According to Kathleen Sebelius, Secretary of Health and Human Services and the defendant in the suit, the Congress is justified in requiring all Americans to purchase a minimum amount of health insurance coverage for two primary reasons. First, she asserts that health care is a commodity that everyone consumes at some point in their lives, and since there is a chance that they will not be able to pay for this care in full when the time inevitably comes, they should be made to contribute to the system. Secondly, Sebelius explains that the financial solvency of the ambitious and comprehensive legislation in question hinges upon universal participation.
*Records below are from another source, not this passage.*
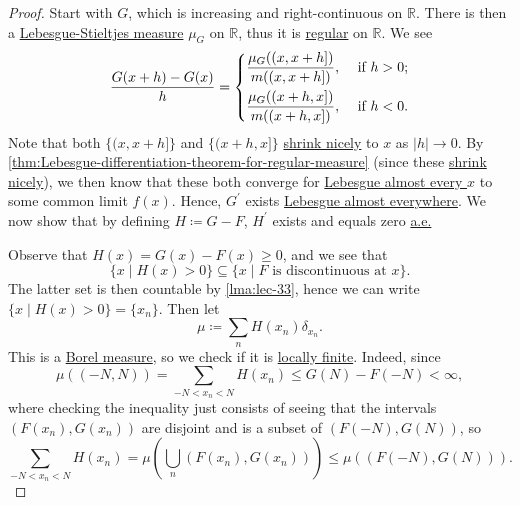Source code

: \begin{proof}
	Start with \(G\), which is increasing and right-continuous on \(\mathbb{R}\). There is then a \hyperref[def:Lebesgue-Stieltjes-measure]{Lebesgue-Stieltjes measure}
	\(\mu_G\) on \(\mathbb{R}\), thus it is \hyperref[def:regular]{regular} on \(\mathbb{R}\). We see
	\[
		\frac{G(x+h) - G(x)}{h} = \begin{dcases}
			\frac{\mu _{G} ((x, x+h])}{m((x, x+h])}, & \text{ if } h>0 ; \\
			\frac{\mu _{G} ((x+h, x])}{m((x+h, x])}, & \text{ if } h<0 .
		\end{dcases}
	\]
	Note that both \(\{(x, x+h]\}\) and \(\{(x+h, x]\}\) \hyperref[def:shrink-nicely]{shrink nicely} to \(x\) as \(\left\vert h \right\vert \to 0\).
	By \autoref{thm:Lebesgue-differentiation-theorem-for-regular-measure} (since these \hyperref[def:shrink-nicely]{shrink nicely}), we
	then know that these both converge for \hyperref[def:mu-almost-everywhere]{Lebesgue almost every \(x\)} to some common limit \(f(x)\).
	Hence, \(G^\prime\) exists \hyperref[def:mu-almost-everywhere]{Lebesgue almost everywhere}. We now show that by defining \(H \coloneqq G - F\),
	\(H^\prime \) exists and equals zero \hyperref[def:mu-almost-everywhere]{a.e.}

	Observe that \(H(x) = G(x) - F(x) \geq 0\), and we see that
	\[
		\{x \mid H(x) > 0\} \subseteq \{x \mid F \text{ is discontinuous at } x\}.
	\]
	The latter set is then countable by \autoref{lma:lec-33}, hence we can write \(\{x \mid H(x) > 0\} = \{x_n\}\). Then let
	\[
		\mu \coloneqq \sum_n H(x_n) \delta_{x_n}.
	\]
	This is a \hyperref[def:Borel-measure]{Borel measure}, so we check if it is \hyperref[def:locally-finite]{locally finite}. Indeed, since
	\[
		\mu((-N,N)) = \sum_{-N < x_n < N} H(x_n) \leq G(N) - F(-N) < \infty,
	\]
	where checking the inequality just consists of seeing that the intervals \((F(x_n), G(x_n))\) are disjoint and is a subset of \((F(-N),G(N))\), so
	\[
		\sum_{-N < x_n < N} H(x_n) = \mu\left( \bigcup_n (F(x_n), G(x_n)) \right) \leq \mu((F(-N),G(N))).
	\]


\end{proof}
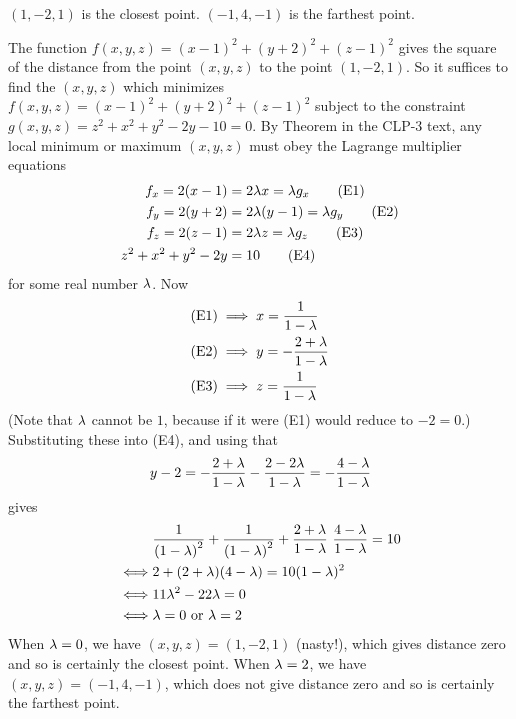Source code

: %

\begin{answer}
$(1,-2,1)$  is the closest point. 
$(-1,4,-1)$ is the farthest point.
\end{answer}

\begin{solution}
The function $f(x,y,z)=(x-1)^2+(y+2)^2+(z-1)^2$ gives the square of 
the distance from  the point $(x,y,z)$ to the point $(1,-2,1)$. 
So it suffices to find the $(x,y,z)$ which minimizes $
f(x,y,z)=(x-1)^2+(y+2)^2+(z-1)^2$ subject 
to the constraint $g(x,y,z) = z^2 + x^2 + y^2 - 2y - 10=0$.
By Theorem  in the CLP-3 text, any local minimum
or maximum $(x,y,z)$ must obey the  Lagrange multiplier equations
\begin{align*}
f_x = 2(x-1) &= 2 \lambda x = \lambda g_x \tag{E1} \\ 
f_y = 2(y+2) &=2 \lambda (y-1)  = \lambda g_y \tag{E2} \\ 
f_z = 2(z-1) &= 2\lambda z = \lambda g_z \tag{E3} \\ 
z^2 + x^2 + y^2 - 2y &= 10 \tag{E4}
\end{align*}
for some real number $\lambda$. Now
\begin{align*}
\text{(E1)} &\implies x=\frac{1}{1-\lambda} \\
\text{(E2)} &\implies y=-\frac{2+\lambda}{1-\lambda} \\
\text{(E3)} &\implies z=\frac{1}{1-\lambda} 
\end{align*}
(Note that $\lambda$ cannot be $1$, because if it were (E1) would reduce to $-2=0$.)
Substituting these into (E4), and using that 
\begin{equation*}
y-2=-\frac{2+\lambda}{1-\lambda} -\frac{2-2\lambda}{1-\lambda}=-\frac{4-\lambda}{1-\lambda}
\end{equation*}
gives
\begin{align*}
&\frac{1}{{(1-\lambda)}^2}+\frac{1}{{(1-\lambda)}^2} 
   +\frac{2+\lambda}{1-\lambda}\ \frac{4-\lambda}{1-\lambda} = 10 \\
\iff & 2+(2+\lambda)(4-\lambda) = 10 (1-\lambda)^2 \\
\iff & 11\lambda^2 -22\lambda =0 \\
\iff & \lambda=0\text{ or }\lambda=2
\end{align*}
When $\lambda=0$, we have $(x,y,z) = (1,-2,1)$ (nasty!), which gives 
distance zero and so is certainly the closest point. 
When $\lambda=2$, we have $(x,y,z) = (-1,4,-1)$, which does not give 
distance zero and so is certainly the farthest point.

\end{solution}

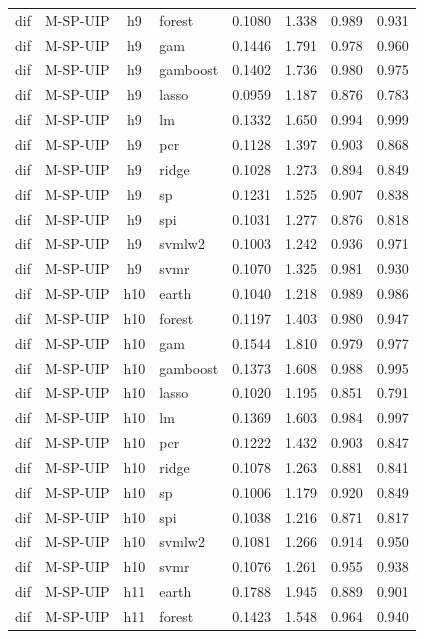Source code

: \begin{ThreePartTable}
\begin{longtable}[t]{llclcccc}
dif & M-SP-UIP & h9 & forest & 0.1080 & 1.338 & 0.989 & 0.931\\
dif & M-SP-UIP & h9 & gam & 0.1446 & 1.791 & 0.978 & 0.960\\
dif & M-SP-UIP & h9 & gamboost & 0.1402 & 1.736 & 0.980 & 0.975\\
dif & M-SP-UIP & h9 & lasso & 0.0959 & 1.187 & 0.876 & 0.783\\
dif & M-SP-UIP & h9 & lm & 0.1332 & 1.650 & 0.994 & 0.999\\
dif & M-SP-UIP & h9 & pcr & 0.1128 & 1.397 & 0.903 & 0.868\\
dif & M-SP-UIP & h9 & ridge & 0.1028 & 1.273 & 0.894 & 0.849\\
dif & M-SP-UIP & h9 & sp & 0.1231 & 1.525 & 0.907 & 0.838\\
dif & M-SP-UIP & h9 & spi & 0.1031 & 1.277 & 0.876 & 0.818\\
dif & M-SP-UIP & h9 & svmlw2 & 0.1003 & 1.242 & 0.936 & 0.971\\
dif & M-SP-UIP & h9 & svmr & 0.1070 & 1.325 & 0.981 & 0.930\\
\addlinespace
dif & M-SP-UIP & h10 & earth & 0.1040 & 1.218 & 0.989 & 0.986\\
dif & M-SP-UIP & h10 & forest & 0.1197 & 1.403 & 0.980 & 0.947\\
dif & M-SP-UIP & h10 & gam & 0.1544 & 1.810 & 0.979 & 0.977\\
dif & M-SP-UIP & h10 & gamboost & 0.1373 & 1.608 & 0.988 & 0.995\\
dif & M-SP-UIP & h10 & lasso & 0.1020 & 1.195 & 0.851 & 0.791\\
dif & M-SP-UIP & h10 & lm & 0.1369 & 1.603 & 0.984 & 0.997\\
dif & M-SP-UIP & h10 & pcr & 0.1222 & 1.432 & 0.903 & 0.847\\
dif & M-SP-UIP & h10 & ridge & 0.1078 & 1.263 & 0.881 & 0.841\\
dif & M-SP-UIP & h10 & sp & 0.1006 & 1.179 & 0.920 & 0.849\\
dif & M-SP-UIP & h10 & spi & 0.1038 & 1.216 & 0.871 & 0.817\\
dif & M-SP-UIP & h10 & svmlw2 & 0.1081 & 1.266 & 0.914 & 0.950\\
dif & M-SP-UIP & h10 & svmr & 0.1076 & 1.261 & 0.955 & 0.938\\
\addlinespace
dif & M-SP-UIP & h11 & earth & 0.1788 & 1.945 & 0.889 & 0.901\\
dif & M-SP-UIP & h11 & forest & 0.1423 & 1.548 & 0.964 & 0.940\\

\end{longtable}
\end{ThreePartTable}
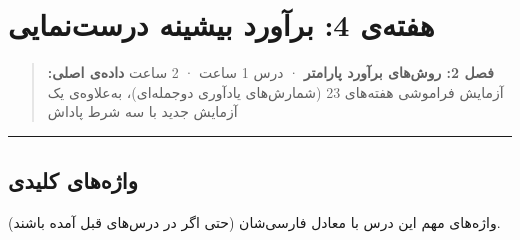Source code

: \section{\texorpdfstring{هفته‌ی 4: برآورد بیشینه درست‌نمایی }{هفته‌ی 4: برآورد بیشینه درست‌نمایی (Maximum Likelihood)}}

\begin{quote}
\textbf{فصل 2: روش‌های برآورد پارامتر} · درس 1 ساعت ·  2 ساعت
\textbf{داده‌ی اصلی:} آزمایش فراموشی هفته‌های 2\lr{--}3 (شمارش‌های یادآوری
دوجمله‌ای)، به‌علاوه‌ی یک آزمایش  جدید با سه شرط پاداش
\end{quote}

\begin{center}\rule{0.5\linewidth}{0.5pt}\end{center}

\subsection{واژه‌های کلیدی}

واژه‌های مهم این درس با معادل فارسی‌شان (حتی اگر در درس‌های قبل آمده
باشند).

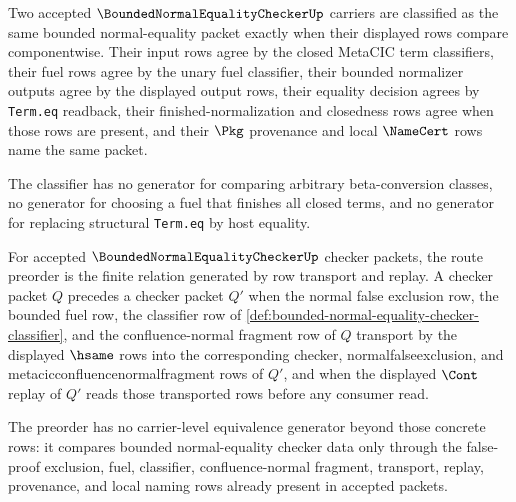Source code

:\begin{definition}
\label{def:bounded-normal-equality-checker-classifier}
Two accepted $\BoundedNormalEqualityCheckerUp$ carriers are classified as the
same bounded normal-equality packet exactly when their displayed rows compare
componentwise. Their input rows agree by the closed MetaCIC term classifiers,
their fuel rows agree by the unary fuel classifier, their bounded normalizer
outputs agree by the displayed output rows, their equality decision agrees by
\texttt{Term.eq} readback, their finished-normalization and closedness rows
agree when those rows are present, and their $\Pkg$ provenance and local
$\NameCert$ rows name the same packet.

The classifier has no generator for comparing arbitrary beta-conversion
classes, no generator for choosing a fuel that finishes all closed terms, and
no generator for replacing structural \texttt{Term.eq} by host equality.
\end{definition}

\begin{definition}
\label{def:bounded-normal-equality-checker-route-preorder}
For accepted $\BoundedNormalEqualityCheckerUp$ checker packets, the route preorder is the finite relation generated by row transport and replay. A checker packet $Q$ precedes a checker packet $Q'$ when the normal false exclusion row, the bounded fuel row, the classifier row of \autoref{def:bounded-normal-equality-checker-classifier}, and the confluence-normal fragment row of $Q$ transport by the displayed $\hsame$ rows into the corresponding checker, normalfalseexclusion, and metacicconfluencenormalfragment rows of $Q'$, and when the displayed $\Cont$ replay of $Q'$ reads those transported rows before any consumer read.

The preorder has no carrier-level equivalence generator beyond those concrete rows: it compares bounded normal-equality checker data only through the false-proof exclusion, fuel, classifier, confluence-normal fragment, transport, replay, provenance, and local naming rows already present in accepted packets.
\end{definition}

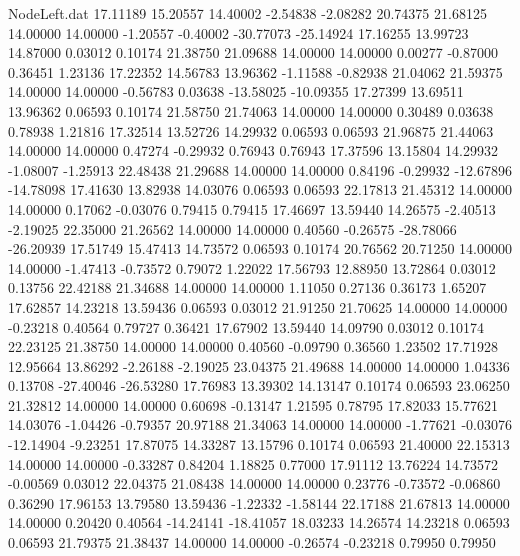 \begin{filecontents}{NodeLeft.dat}
  17.11189   15.20557   14.40002    -2.54838   -2.08282   20.74375   21.68125   14.00000   14.00000   -1.20557   -0.40002  -30.77073  -25.14924
  17.16255   13.99723   14.87000     0.03012    0.10174   21.38750   21.09688   14.00000   14.00000    0.00277   -0.87000    0.36451    1.23136
  17.22352   14.56783   13.96362    -1.11588   -0.82938   21.04062   21.59375   14.00000   14.00000   -0.56783    0.03638  -13.58025  -10.09355
  17.27399   13.69511   13.96362     0.06593    0.10174   21.58750   21.74063   14.00000   14.00000    0.30489    0.03638    0.78938    1.21816
  17.32514   13.52726   14.29932     0.06593    0.06593   21.96875   21.44063   14.00000   14.00000    0.47274   -0.29932    0.76943    0.76943
  17.37596   13.15804   14.29932    -1.08007   -1.25913   22.48438   21.29688   14.00000   14.00000    0.84196   -0.29932  -12.67896  -14.78098
  17.41630   13.82938   14.03076     0.06593    0.06593   22.17813   21.45312   14.00000   14.00000    0.17062   -0.03076    0.79415    0.79415
  17.46697   13.59440   14.26575    -2.40513   -2.19025   22.35000   21.26562   14.00000   14.00000    0.40560   -0.26575  -28.78066  -26.20939
  17.51749   15.47413   14.73572     0.06593    0.10174   20.76562   20.71250   14.00000   14.00000   -1.47413   -0.73572    0.79072    1.22022
  17.56793   12.88950   13.72864     0.03012    0.13756   22.42188   21.34688   14.00000   14.00000    1.11050    0.27136    0.36173    1.65207
  17.62857   14.23218   13.59436     0.06593    0.03012   21.91250   21.70625   14.00000   14.00000   -0.23218    0.40564    0.79727    0.36421
  17.67902   13.59440   14.09790     0.03012    0.10174   22.23125   21.38750   14.00000   14.00000    0.40560   -0.09790    0.36560    1.23502
  17.71928   12.95664   13.86292    -2.26188   -2.19025   23.04375   21.49688   14.00000   14.00000    1.04336    0.13708  -27.40046  -26.53280
  17.76983   13.39302   14.13147     0.10174    0.06593   23.06250   21.32812   14.00000   14.00000    0.60698   -0.13147    1.21595    0.78795
  17.82033   15.77621   14.03076    -1.04426   -0.79357   20.97188   21.34063   14.00000   14.00000   -1.77621   -0.03076  -12.14904   -9.23251
  17.87075   14.33287   13.15796     0.10174    0.06593   21.40000   22.15313   14.00000   14.00000   -0.33287    0.84204    1.18825    0.77000
  17.91112   13.76224   14.73572    -0.00569    0.03012   22.04375   21.08438   14.00000   14.00000    0.23776   -0.73572   -0.06860    0.36290
  17.96153   13.79580   13.59436    -1.22332   -1.58144   22.17188   21.67813   14.00000   14.00000    0.20420    0.40564  -14.24141  -18.41057
  18.03233   14.26574   14.23218     0.06593    0.06593   21.79375   21.38437   14.00000   14.00000   -0.26574   -0.23218    0.79950    0.79950

\end{filecontents}
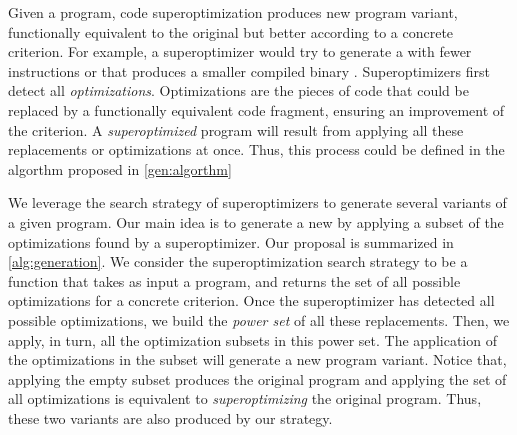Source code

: Given a program, code superoptimization produces new program variant, functionally equivalent to the original but better according to a concrete criterion. For example, a superoptimizer would try to generate a with fewer instructions or that produces a smaller compiled binary \cite{1987_Massalin_Sueroptimizer}. Superoptimizers first detect all \emph{optimizations}. Optimizations are the pieces of code that could be replaced by a functionally equivalent code fragment, ensuring an improvement of the criterion. A \emph{superoptimized} program will result from applying all these replacements or optimizations at once. Thus, this process could be defined in the algorthm proposed in \autoref{gen:algorthm}


We leverage the search strategy of superoptimizers to generate several variants of a given program. Our main idea is to generate a new by applying a subset of the optimizations found by a superoptimizer. Our proposal is summarized in \autoref{alg:generation}. We consider the superoptimization search strategy to be a function that takes as input a program, and returns the set of all possible optimizations for a concrete criterion. Once the superoptimizer has detected all possible optimizations, we build the \emph{power set} of all these replacements. Then, we apply, in turn, all the optimization subsets in this power set. The application of the optimizations in the subset will generate a new program variant. Notice that, applying the empty subset produces the original program and applying the set of all optimizations is equivalent to \emph{superoptimizing} the original program. Thus, these two variants are also produced by our strategy.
Secretary Sebelius also includes as part of her "general welfare" argument an assertion that the consequences of violating the mandate is not a penalty but a "tax" levied and collected by the IRS.
Judge Nelson gives full weight and consideration to each of these arguments in light of both constitutional language and judicial precedent, and concludes that the action at issue (compelling Americans to buy health insurance and penalizing them if they don't) is not authorized by the Constitution. He observes that words matter – that they have objective, propositional meaning – and he refuses to accept the government's manipulative conflation of the words "tax" and "penalty" as a means of bolstering its legal position in the case (the government has much more latitude imposing taxes than it does penalties).
Most importantly, Judge Nelson takes pains to emphasize that the federal government is a government of limited and delegated authority. As such, when the scope of the proposed mandate is compared against the authority of the government to act in such a manner, there is no other conclusion to draw but that the government is guilty of overreach:
"The unchecked expansion of federal power to the limits suggested by the Minimum Essential Coverage position would invite unbridled exercise of federal police powers. At its core, this dispute is not about regulating the business of insurance – or crafting a scheme of universal insurance coverage – it's about an individual's right to choose to participate. . . . On careful review, this Court must conclude that section 1501 of the Patient Protection and Affordable Care Act – specifically the minimum essential coverage provision – exceeds the constitutional boundaries of congressional power." (See p. 37- 28 of the opinion, which can be found here.)
Thankfully, the Founding Fathers instituted a separation of powers between three co-equal branches of government. Judge Nelson's decision represents a great victory for constitutional governance.
I received this summary from columnist Ken Connor, in his December 19, 2010 article. He goes on to opine that all Americans should be glad to live in a country where the government is restrained from overreaching into the lives of its citizens. Undoubtedly, this is not the last we will hear of the individual mandate controversy, as the issue is all but certain to wind up under consideration by the Supreme Court. When that day comes, if the highest judges in the land reach a conclusion different than Hudson has, there will be virtually no limit to what the government could require "in the best interest of its citizens."